Gentleness and Respect

By Taylor Martin

Gentleness and Respect

Leah: Hey, guys. It’s Leah. One of the five daily activities for a marketplace missionary is to speak for yourself. Well, today, Mike’s going to dig deeper into why we need to be able to do that.

When We Speak for God

Mike: Hi, I’m Mike Henry with Follower of One. The last clause in 1 Peter 3:15 generates a variety of opinion among biblical scholars. “When we speak for God,” Peter says, “We should speak with gentle respect, but in your hearts, honor Christ the Lord as holy, always being prepared to make a defense to anyone who asks you for a reason for the hope that is in you, yet do it with gentleness and respect.”

They Know It

The Greek words translated “gentleness” and “respect” contain more meaning than their English counterparts. The word translated “gentleness” could also be translated “meekness.” It describes a power under control, a confidence that isn’t assertive, a humility without weakness, or a reason without offense. A gentle or meek person is capable and they know it. They don’t have to force their strength on anyone.

The Opportunity to Speak

The word translated “respect” could also mean “fear” or “terror” or “reverence.” In this context, I believe we need to respect both the person that we’re talking to and the God who gave us the opportunity to speak. When someone else asks us for a reason for the hope that is in us, we know that God gave us the opportunity and we don’t want to blow it. We want to treat this opportunity with proper importance and reverence. Imagine being given an opportunity to speak for the God of the universe.

We Explain for Ourselves

We each follow Jesus for our own reasons. Peter tells us to explain the reason for our hope without offending the person with whom we speak. Well, how can we do this? Well, we explain for ourselves. We describe how we decided our beliefs without judging people who hold different beliefs. When we use terms like “lost” to talk about people who don’t follow Jesus, we judge them. No one thinks they’re lost. Terms like “lost” or “without hope” send the message that we’re better than they are. Remember, your friends and coworkers are not wrong.

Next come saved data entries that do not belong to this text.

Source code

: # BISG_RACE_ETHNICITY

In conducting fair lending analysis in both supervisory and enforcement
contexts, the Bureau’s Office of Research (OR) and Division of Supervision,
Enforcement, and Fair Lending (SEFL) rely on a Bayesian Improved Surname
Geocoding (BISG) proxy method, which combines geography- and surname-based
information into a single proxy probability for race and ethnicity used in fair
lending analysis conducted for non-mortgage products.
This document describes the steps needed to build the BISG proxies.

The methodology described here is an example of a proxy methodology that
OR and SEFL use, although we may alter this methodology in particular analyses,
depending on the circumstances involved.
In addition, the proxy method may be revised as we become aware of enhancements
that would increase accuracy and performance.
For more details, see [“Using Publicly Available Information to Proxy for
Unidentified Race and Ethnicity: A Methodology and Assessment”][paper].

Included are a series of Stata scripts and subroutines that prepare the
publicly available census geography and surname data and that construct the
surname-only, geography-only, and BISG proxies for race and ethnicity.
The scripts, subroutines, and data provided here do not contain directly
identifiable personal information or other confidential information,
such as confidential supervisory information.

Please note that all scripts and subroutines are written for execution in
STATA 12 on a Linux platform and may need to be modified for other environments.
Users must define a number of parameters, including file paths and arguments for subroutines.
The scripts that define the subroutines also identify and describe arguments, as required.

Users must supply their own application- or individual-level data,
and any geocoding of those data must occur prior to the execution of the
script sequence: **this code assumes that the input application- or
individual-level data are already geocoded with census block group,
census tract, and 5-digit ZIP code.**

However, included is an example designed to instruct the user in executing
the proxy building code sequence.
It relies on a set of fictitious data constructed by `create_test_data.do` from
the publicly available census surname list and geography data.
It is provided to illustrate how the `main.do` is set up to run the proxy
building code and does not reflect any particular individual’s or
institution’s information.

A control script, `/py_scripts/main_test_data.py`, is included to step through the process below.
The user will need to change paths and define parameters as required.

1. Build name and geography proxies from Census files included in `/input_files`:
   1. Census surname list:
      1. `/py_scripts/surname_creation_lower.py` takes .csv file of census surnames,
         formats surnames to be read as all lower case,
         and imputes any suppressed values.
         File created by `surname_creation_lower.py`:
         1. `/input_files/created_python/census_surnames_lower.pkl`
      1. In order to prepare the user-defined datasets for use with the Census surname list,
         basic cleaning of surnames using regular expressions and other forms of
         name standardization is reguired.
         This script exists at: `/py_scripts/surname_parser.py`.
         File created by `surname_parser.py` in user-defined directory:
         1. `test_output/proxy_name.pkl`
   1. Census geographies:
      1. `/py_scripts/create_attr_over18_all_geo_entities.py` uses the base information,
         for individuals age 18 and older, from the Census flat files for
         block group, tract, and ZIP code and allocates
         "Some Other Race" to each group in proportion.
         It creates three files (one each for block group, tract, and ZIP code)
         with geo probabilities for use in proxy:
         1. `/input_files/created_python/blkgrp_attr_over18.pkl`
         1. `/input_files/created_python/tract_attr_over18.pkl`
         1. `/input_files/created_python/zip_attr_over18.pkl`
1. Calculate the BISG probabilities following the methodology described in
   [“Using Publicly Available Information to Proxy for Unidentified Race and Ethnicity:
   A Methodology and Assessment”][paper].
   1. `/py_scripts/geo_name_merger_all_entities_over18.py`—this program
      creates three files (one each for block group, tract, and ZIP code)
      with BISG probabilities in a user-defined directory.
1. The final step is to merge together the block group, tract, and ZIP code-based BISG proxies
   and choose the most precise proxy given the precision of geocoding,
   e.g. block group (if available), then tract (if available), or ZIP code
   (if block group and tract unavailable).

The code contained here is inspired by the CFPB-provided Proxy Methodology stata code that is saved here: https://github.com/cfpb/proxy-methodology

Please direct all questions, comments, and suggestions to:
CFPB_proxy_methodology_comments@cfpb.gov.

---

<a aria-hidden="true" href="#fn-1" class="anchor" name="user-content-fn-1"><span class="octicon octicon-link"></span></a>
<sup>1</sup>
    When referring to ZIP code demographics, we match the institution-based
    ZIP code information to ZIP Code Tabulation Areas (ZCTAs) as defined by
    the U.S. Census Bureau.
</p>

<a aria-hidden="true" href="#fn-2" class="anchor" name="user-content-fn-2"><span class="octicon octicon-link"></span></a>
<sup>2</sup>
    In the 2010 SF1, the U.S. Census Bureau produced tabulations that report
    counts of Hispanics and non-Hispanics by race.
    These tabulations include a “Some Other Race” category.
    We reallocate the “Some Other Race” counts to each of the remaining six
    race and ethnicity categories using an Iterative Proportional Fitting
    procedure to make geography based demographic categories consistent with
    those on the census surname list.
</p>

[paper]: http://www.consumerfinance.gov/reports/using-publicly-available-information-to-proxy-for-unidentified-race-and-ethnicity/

Limit Opinions and Judgements

In the Visible Hope video, I said, “We act according to our beliefs.” Everyone does. When we state or imply someone else’s wrong, they get defensive. Their actions flow out of what they believe. You don’t like to be told you’re wrong. I certainly don’t. One key I use is to focus on using, “I and me” statements. When I speak using the first person, I limit my opinions and my judgments to me. I don’t judge anyone else, but I explain how I reached my own conclusions.

Give Them the Tools

I heard one time that people seldom believe what they’re told. Most of us believe what we discover. When we explain our faith with gentle respect, we give them the tools to discover Jesus. Our life becomes the evidence and our actions become the witness.

He’s Working

God always works. He’s working in the lives of our friends and our coworkers. When we speak for ourselves with gentle respect, we avoid offending others and we understand the eternal impact of our opportunity. The next time someone asks you to explain your hope, tell them why you follow Jesus and do it with gentle respect.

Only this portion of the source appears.